Yang Michael C, O'Connor Andrea J, Kalionis Bill, Heath Daniel E
Department of Biomedical Engineering, University of Melbourne, Parkville, VIC, Australia.
Department of Maternal-Fetal Medicine, Pregnancy Research Centre, Royal Women's Hospital, Parkville, VIC, Australia.
Front Med Technol. 2022 Mar 17;4:834123. doi: 10.3389/fmedt.2022.834123. eCollection 2022.
Decellularized extracellular matrix (dECM) deposited by mesenchymal stromal cells (MSCs) has emerged as a promising substrate for improved expansion of MSCs. To date, essentially all studies that have produced dECM for MSC expansion have done so on tissue culture plastic or glass. However, substrate surface chemistry has a profound impact on the adsorption of proteins that mediate cell-material interactions, and different surface chemistries can cause changes in cell behavior, ECM deposition, and the response to a material. This study tested the hypothesis that substrate surface chemistry impacts the deposition of ECM and its subsequent bioactivity. This hypothesis was tested by producing glass surfaces with various surface chemistries (amine, carboxylic acid, propyl, and octyl groups) using silane chemistry. ECM was deposited by an immortalized MSC line, decellularized, and characterized through SDS-PAGE and immunofluorescence microscopy. No significant difference was observed in dECM composition or microarchitecture on the different surfaces. The decellularized surfaces were seeded with primary MSCs and their proliferation and differentiation were assessed. The presence of dECM improved the proliferation of primary MSCs by ~100% in comparison to surface chemistry controls. Additionally, the adipogenesis increased by 50-90% on all dECM surfaces in comparison to surface chemistry controls, and the osteogenesis increased by ~50% on the octyl-modified surfaces when dECM was present. However, no statistically significant differences were observed within the set of dECM surfaces or control surfaces. These results support the null hypothesis, meaning surface chemistry (over the range tested in this work) is not a key regulator of the composition or bioactivity of MSC-derived dECM. These results are significant because they provide an important insight into regenerative engineering technologies.

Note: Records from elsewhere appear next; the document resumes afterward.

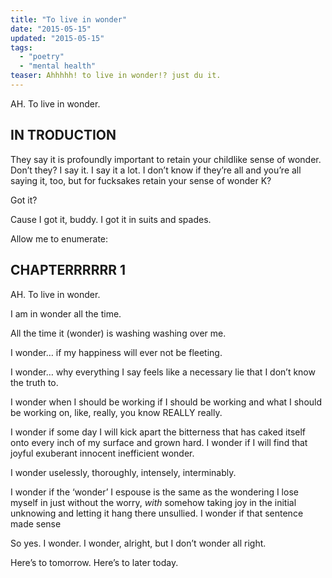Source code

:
 ```yaml
---
title: "To live in wonder"
date: "2015-05-15"
updated: "2015-05-15"
tags: 
  - "poetry"
  - "mental health"
teaser: Ahhhhh! to live in wonder!? just du it.
---
```


AH. To live in wonder.

## IN TRODUCTION

They say it is profoundly important to retain your childlike sense of wonder. Don’t they? I say it. I say it a lot. I don’t know if they’re all and you’re all saying it, too, but for fucksakes retain your sense of wonder K?

Got it?

Cause I got it, buddy. I got it in suits and spades.

Allow me to enumerate:

## CHAPTERRRRRR 1

AH. To live in wonder.

I am in wonder all the time.

All the time it (wonder) is washing washing over me.

I wonder… if my happiness will ever not be fleeting.

I wonder… why everything I say feels like a necessary lie that I don’t know the truth to.

I wonder when I should be working if I should be working and what I should be working on, like, really, you know REALLY really.

I wonder if some day I will kick apart the bitterness that has caked itself onto every inch of my surface and grown hard. I wonder if I will find that joyful exuberant innocent inefficient wonder.

I wonder uselessly, thoroughly, intensely, interminably.

I wonder if the ‘wonder’ I espouse is the same as the wondering I lose myself in just without the worry, *with* somehow taking joy in the initial unknowing and letting it hang there unsullied. I wonder if that sentence made sense

So yes. I wonder. 
I wonder, alright, but I don’t wonder all right.

Here’s to tomorrow. Here’s to later today.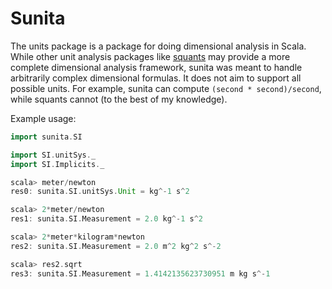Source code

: # Sunita

The units package is a package for doing dimensional analysis in Scala. While
other unit analysis packages like [squants](https://github.com/garyKeorkunian/squants)
may provide a more complete dimensional analysis framework, sunita was meant to
handle arbitrarily complex dimensional formulas. It does not aim to support all
possible units. For example, sunita can compute `(second * second)/second`,
while squants cannot (to the best of my knowledge).

Example usage:
```scala
import sunita.SI

import SI.unitSys._
import SI.Implicits._

scala> meter/newton
res0: sunita.SI.unitSys.Unit = kg^-1 s^2

scala> 2*meter/newton
res1: sunita.SI.Measurement = 2.0 kg^-1 s^2

scala> 2*meter*kilogram*newton
res2: sunita.SI.Measurement = 2.0 m^2 kg^2 s^-2

scala> res2.sqrt
res3: sunita.SI.Measurement = 1.4142135623730951 m kg s^-1
```
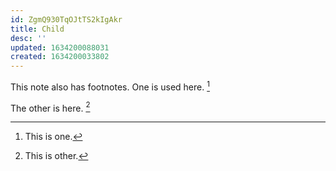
 ```yaml
---
id: ZgmQ930TqOJtTS2kIgAkr
title: Child
desc: ''
updated: 1634200088031
created: 1634200033802
---
```




This note also has footnotes. One is used here. [^one]

The other is here. [^other]



[^one]: This is one.

[^other]: This is other.
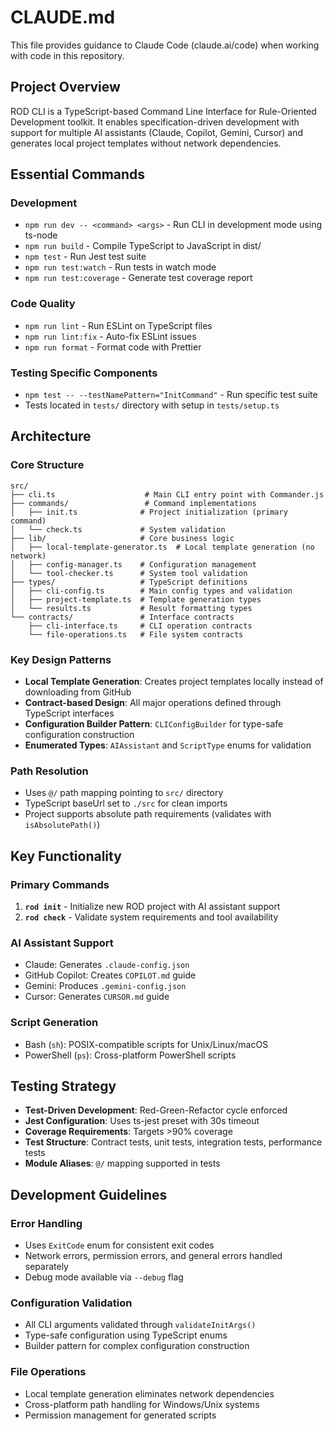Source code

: # CLAUDE.md

This file provides guidance to Claude Code (claude.ai/code) when working with code in this repository.

## Project Overview

ROD CLI is a TypeScript-based Command Line Interface for Rule-Oriented Development toolkit. It enables specification-driven development with support for multiple AI assistants (Claude, Copilot, Gemini, Cursor) and generates local project templates without network dependencies.

## Essential Commands

### Development
- `npm run dev -- <command> <args>` - Run CLI in development mode using ts-node
- `npm run build` - Compile TypeScript to JavaScript in dist/
- `npm test` - Run Jest test suite
- `npm run test:watch` - Run tests in watch mode  
- `npm run test:coverage` - Generate test coverage report

### Code Quality
- `npm run lint` - Run ESLint on TypeScript files
- `npm run lint:fix` - Auto-fix ESLint issues
- `npm run format` - Format code with Prettier

### Testing Specific Components
- `npm test -- --testNamePattern="InitCommand"` - Run specific test suite
- Tests located in `tests/` directory with setup in `tests/setup.ts`

## Architecture

### Core Structure
```
src/
├── cli.ts                    # Main CLI entry point with Commander.js
├── commands/                 # Command implementations
│   ├── init.ts              # Project initialization (primary command)
│   └── check.ts             # System validation
├── lib/                     # Core business logic
│   ├── local-template-generator.ts  # Local template generation (no network)
│   ├── config-manager.ts    # Configuration management
│   └── tool-checker.ts      # System tool validation
├── types/                   # TypeScript definitions
│   ├── cli-config.ts        # Main config types and validation
│   ├── project-template.ts  # Template generation types
│   └── results.ts           # Result formatting types
└── contracts/               # Interface contracts
    ├── cli-interface.ts     # CLI operation contracts
    └── file-operations.ts   # File system contracts
```

### Key Design Patterns
- **Local Template Generation**: Creates project templates locally instead of downloading from GitHub
- **Contract-based Design**: All major operations defined through TypeScript interfaces
- **Configuration Builder Pattern**: `CLIConfigBuilder` for type-safe configuration construction
- **Enumerated Types**: `AIAssistant` and `ScriptType` enums for validation

### Path Resolution
- Uses `@/` path mapping pointing to `src/` directory
- TypeScript baseUrl set to `./src` for clean imports
- Project supports absolute path requirements (validates with `isAbsolutePath()`)

## Key Functionality

### Primary Commands
1. **`rod init`** - Initialize new ROD project with AI assistant support
2. **`rod check`** - Validate system requirements and tool availability

### AI Assistant Support
- Claude: Generates `.claude-config.json`
- GitHub Copilot: Creates `COPILOT.md` guide
- Gemini: Produces `.gemini-config.json`
- Cursor: Generates `CURSOR.md` guide

### Script Generation
- Bash (`sh`): POSIX-compatible scripts for Unix/Linux/macOS
- PowerShell (`ps`): Cross-platform PowerShell scripts

## Testing Strategy

- **Test-Driven Development**: Red-Green-Refactor cycle enforced
- **Jest Configuration**: Uses ts-jest preset with 30s timeout
- **Coverage Requirements**: Targets >90% coverage
- **Test Structure**: Contract tests, unit tests, integration tests, performance tests
- **Module Aliases**: `@/` mapping supported in tests

## Development Guidelines

### Error Handling
- Uses `ExitCode` enum for consistent exit codes
- Network errors, permission errors, and general errors handled separately
- Debug mode available via `--debug` flag

### Configuration Validation
- All CLI arguments validated through `validateInitArgs()`
- Type-safe configuration using TypeScript enums
- Builder pattern for complex configuration construction

### File Operations
- Local template generation eliminates network dependencies
- Cross-platform path handling for Windows/Unix systems
- Permission management for generated scripts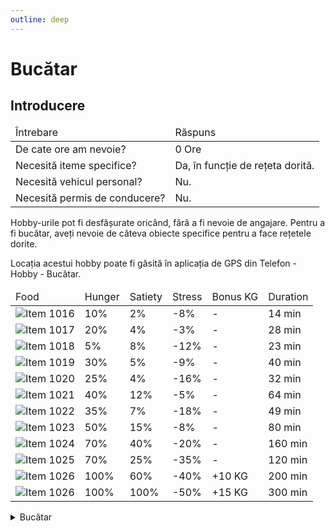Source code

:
 ```yaml
---
outline: deep
---
```


# Bucătar

## Introducere

<table>
  <thead>
    <tr>
      <td>Întrebare</td>
      <td>Răspuns</td>
    </tr>
  </thead>
  <tbody>
    <tr>
      <td>De cate ore am nevoie?</td>
      <td>0 Ore</td>
    </tr>
    <tr>
      <td>Necesită iteme specifice?</td>
      <td>Da, în funcție de rețeta dorită.</td>
    </tr>
    <tr>
      <td>Necesită vehicul personal?</td>
      <td>Nu.</td>
    </tr>
    <tr>
      <td>Necesită permis de conducere?</td>
      <td>Nu.</td>
    </tr>
  </tbody>
</table>


Hobby-urile pot fi desfășurate oricând, fără a fi nevoie de angajare. Pentru a fi bucătar, aveți nevoie de câteva obiecte specifice pentru a face rețetele dorite.
<p>Locația acestui hobby poate fi găsită în aplicația de GPS din Telefon - Hobby - Bucătar.</p>

<table>
  <thead>
    <tr>
      <td>Food</td>
      <td>Hunger</td>
      <td>Satiety</td>
      <td>Stress</td>
      <td>Bonus KG</td>
      <td>Duration</td>
    </tr>
  </thead>
  <tbody>
    <tr>
      <td>
        <div class="image-row">
          <img src="https://v.b-zone.ro/images/items/1016.png" alt="Item 1016">
        </div>
      </td>
      <td>10%</td>
      <td>2%</td>
      <td>-8%</td>
      <td>-</td>
      <td>14 min</td>
    </tr>
    <tr>
      <td>
        <div class="image-row">
          <img src="https://v.b-zone.ro/images/items/1017.png" alt="Item 1017">
        </div>
      </td>
      <td>20%</td>
      <td>4%</td>
      <td>-3%</td>
      <td>-</td>
      <td>28 min</td>
    </tr>
    <tr>
      <td>
        <div class="image-row">
          <img src="https://v.b-zone.ro/images/items/1018.png" alt="Item 1018">
        </div>
      </td>
      <td>5%</td>
      <td>8%</td>
      <td>-12%</td>
      <td>-</td>
      <td>23 min</td>
    </tr>
    <tr>
      <td>
        <div class="image-row">
          <img src="https://v.b-zone.ro/images/items/1019.png" alt="Item 1019">
        </div>
      </td>
      <td>30%</td>
      <td>5%</td>
      <td>-9%</td>
      <td>-</td>
      <td>40 min</td>
    </tr>
    <tr>
      <td>
        <div class="image-row">
          <img src="https://v.b-zone.ro/images/items/1020.png" alt="Item 1020">
        </div>
      </td>
      <td>25%</td>
      <td>4%</td>
      <td>-16%</td>
      <td>-</td>
      <td>32 min</td>
    </tr>
    <tr>
      <td>
        <div class="image-row">
          <img src="https://v.b-zone.ro/images/items/1021.png" alt="Item 1021">
        </div>
      </td>
      <td>40%</td>
      <td>12%</td>
      <td>-5%</td>
      <td>-</td>
      <td>64 min</td>
    </tr>
    <tr>
      <td>
        <div class="image-row">
          <img src="https://v.b-zone.ro/images/items/1022.png" alt="Item 1022">
        </div>
      </td>
      <td>35%</td>
      <td>7%</td>
      <td>-18%</td>
      <td>-</td>
      <td>49 min</td>
    </tr>
    <tr>
      <td>
        <div class="image-row">
          <img src="https://v.b-zone.ro/images/items/1023.png" alt="Item 1023">
        </div>
      </td>
      <td>50%</td>
      <td>15%</td>
      <td>-8%</td>
      <td>-</td>
      <td>80 min</td>
    </tr>
    <tr>
      <td>
        <div class="image-row">
          <img src="https://v.b-zone.ro/images/items/1024.png" alt="Item 1024">
        </div>
      </td>
      <td>70%</td>
      <td>40%</td>
      <td>-20%</td>
      <td>-</td>
      <td>160 min</td>
    </tr>
    <tr>
      <td>
        <div class="image-row">
          <img src="https://v.b-zone.ro/images/items/1025.png" alt="Item 1025">
        </div>
      </td>
      <td>70%</td>
      <td>25%</td>
      <td>-35%</td>
      <td>-</td>
      <td>120 min</td>
    </tr>
    <tr>
      <td>
        <div class="image-row">
          <img src="https://v.b-zone.ro/images/items/1026.png" alt="Item 1026">
        </div>
      </td>
      <td>100%</td>
      <td>60%</td>
      <td>-40%</td>
      <td>+10 KG</td>
      <td>200 min</td>
    </tr>
    <tr>
      <td>
        <div class="image-row">
          <img src="https://v.b-zone.ro/images/items/1026.png" alt="Item 1026">
        </div>
      </td>
      <td>100%</td>
      <td>100%</td>
      <td>-50%</td>
      <td>+15 KG</td>
      <td>300 min</td>
    </tr>
  </tbody>
</table>

<details>
  <summary>Bucătar</summary>
  <img src="https://v.b-zone.ro/images/wiki/cooking.jpg" alt="Cooking">
</details>
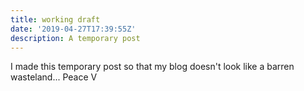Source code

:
 ```yaml
---
title: working draft
date: '2019-04-27T17:39:55Z'
description: A temporary post
---
```


I made this temporary post so that my blog doesn't look like a barren wasteland... Peace V

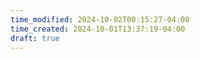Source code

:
 ```yaml
---
time_modified: 2024-10-02T00:15:27-04:00
time_created: 2024-10-01T13:37:19-04:00
draft: true
---
```

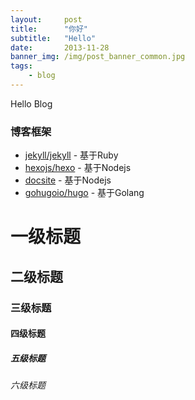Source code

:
 ```yaml
---
layout:     post
title:      "你好"
subtitle:   "Hello"
date:       2013-11-28
banner_img: /img/post_banner_common.jpg
tags:
    - blog
---
```

Hello Blog

### 博客框架
* [jekyll/jekyll](https://github.com/jekyll/jekyll) - 基于Ruby
* [hexojs/hexo](https://github.com/hexojs/hexo) - 基于Nodejs
* [docsite](https://docsite.js.org/) - 基于Nodejs
* [gohugoio/hugo](https://github.com/gohugoio/hugo) - 基于Golang


# 一级标题
## 二级标题
### 三级标题
#### 四级标题
##### 五级标题
###### 六级标题
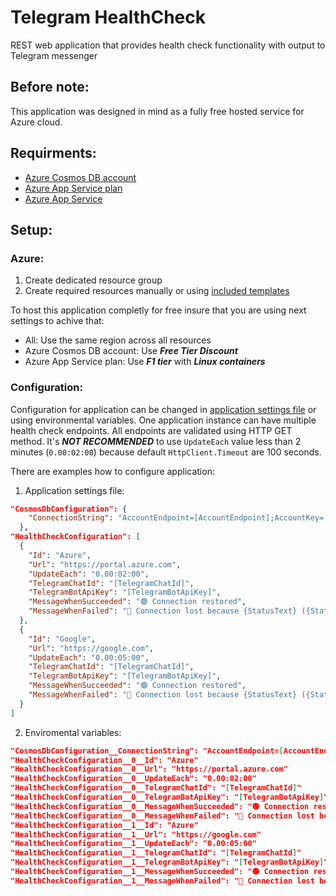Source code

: # Telegram HealthCheck
REST web application that provides health check functionality with output to Telegram messenger

## Before note:
This application was designed in mind as a fully free hosted service for Azure cloud.

## Requirments:
- [Azure Cosmos DB account](https://azure.microsoft.com/services/cosmos-db/)
- [Azure App Service plan](https://docs.microsoft.com/azure/app-service/overview-hosting-plans)
- [Azure App Service](https://azure.microsoft.com/services/app-service)

## Setup:

### Azure:
1. Create dedicated resource group
2. Create required resources manually or using [included templates](/AzureTemplates)

To host this application completly for free insure that you are using next settings to achive that:
- All: Use the same region across all resources
- Azure Cosmos DB account: Use ***Free Tier Discount***
- Azure App Service plan: Use ***F1 tier*** with ***Linux containers***

### Configuration:
Configuration for application can be changed in [application settings file](/IVAXOR.TelegramHealthCheck.Web/appsettings.json) or using environmental variables.
One application instance can have multiple health check endpoints. All endpoints are validated using HTTP GET method.
It's ***NOT RECOMMENDED*** to use `UpdateEach` value less than 2 minutes (`0.00:02:00`) because default `HttpClient.Timeout` are 100 seconds.

There are examples how to configure application:
1. Application settings file:
``` json
"CosmosDbConfiguration": {
    "ConnectionString": "AccountEndpoint=[AccountEndpoint];AccountKey=[AccountKey];"
  },
"HealthCheckConfiguration": [
  {
    "Id": "Azure",
    "Url": "https://portal.azure.com",
    "UpdateEach": "0.00:02:00",
    "TelegramChatId": "[TelegramChatId]",
    "TelegramBotApiKey": "[TelegramBotApiKey]",
    "MessageWhenSucceeded": "🟢 Connection restored",
    "MessageWhenFailed": "🔴 Connection lost because {StatusText} ({StatusCode})"
  },
  {
    "Id": "Google",
    "Url": "https://google.com",
    "UpdateEach": "0.00:05:00",
    "TelegramChatId": "[TelegramChatId]",
    "TelegramBotApiKey": "[TelegramBotApiKey]",
    "MessageWhenSucceeded": "🟢 Connection restored",
    "MessageWhenFailed": "🔴 Connection lost because {StatusText} ({StatusCode})"
  }
]
```
2. Enviromental variables:
``` json
"CosmosDbConfiguration__ConnectionString": "AccountEndpoint=[AccountEndpoint];AccountKey=[AccountKey];"
"HealthCheckConfiguration__0__Id": "Azure"
"HealthCheckConfiguration__0__Url": "https://portal.azure.com"
"HealthCheckConfiguration__0__UpdateEach": "0.00:02:00"
"HealthCheckConfiguration__0__TelegramChatId": "[TelegramChatId]"
"HealthCheckConfiguration__0__TelegramBotApiKey": "[TelegramBotApiKey]"
"HealthCheckConfiguration__0__MessageWhenSucceeded": "🟢 Connection restored"
"HealthCheckConfiguration__0__MessageWhenFailed": "🔴 Connection lost because {StatusText} ({StatusCode})"
"HealthCheckConfiguration__1__Id": "Azure"
"HealthCheckConfiguration__1__Url": "https://google.com"
"HealthCheckConfiguration__1__UpdateEach": "0.00:05:00"
"HealthCheckConfiguration__1__TelegramChatId": "[TelegramChatId]"
"HealthCheckConfiguration__1__TelegramBotApiKey": "[TelegramBotApiKey]"
"HealthCheckConfiguration__1__MessageWhenSucceeded": "🟢 Connection restored"
"HealthCheckConfiguration__1__MessageWhenFailed": "🔴 Connection lost because {StatusText} ({StatusCode})"
```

Specifically, the utilization of dECM in stem cell manufacturing and tissue engineering applications would require the dECM to be produced on a wide variety of substrates. This work indicates that it can be produced on materials with a range of surface chemistries without undesired changes in the bioactivity of the dECM.
间充质基质细胞(MSC)沉积的脱细胞细胞外基质(dECM)已成为一种有望用于改善MSC扩增的基质。迄今为止,基本上所有为MSC扩增制备dECM的研究都是在组织培养塑料或玻璃上进行的。然而,基质表面化学对介导细胞 - 材料相互作用的蛋白质吸附有深远影响,不同的表面化学性质可导致细胞行为、ECM沉积以及对材料的反应发生变化。本研究检验了基质表面化学影响ECM沉积及其后续生物活性这一假设。通过使用硅烷化学方法制备具有各种表面化学性质(胺基、羧基、丙基和辛基)的玻璃表面来检验这一假设。通过永生化的MSC系沉积ECM,进行脱细胞处理,并通过SDS - PAGE和免疫荧光显微镜进行表征。在不同表面上的dECM组成或微观结构未观察到显著差异。将原代MSC接种到脱细胞表面,并评估其增殖和分化情况。与表面化学对照相比,dECM的存在使原代MSC的增殖提高了约100%。此外,与表面化学对照相比,所有dECM表面上的脂肪生成增加了50 - 90%,当存在dECM时,辛基修饰表面上的成骨增加了约50%。然而,在dECM表面组或对照表面组内未观察到统计学上的显著差异。这些结果支持了原假设,即表面化学(在本研究测试的范围内)不是MSC来源的dECM组成或生物活性的关键调节因子。这些结果具有重要意义在于它们为再生工程技术提供了重要见解。具体而言,在干细胞制造和组织工程应用中使用dECM将需要在多种基质上生产dECM。这项工作表明可以在具有一系列表面化学性质的材料上生产dECM,而不会使dECM的生物活性发生不良变化。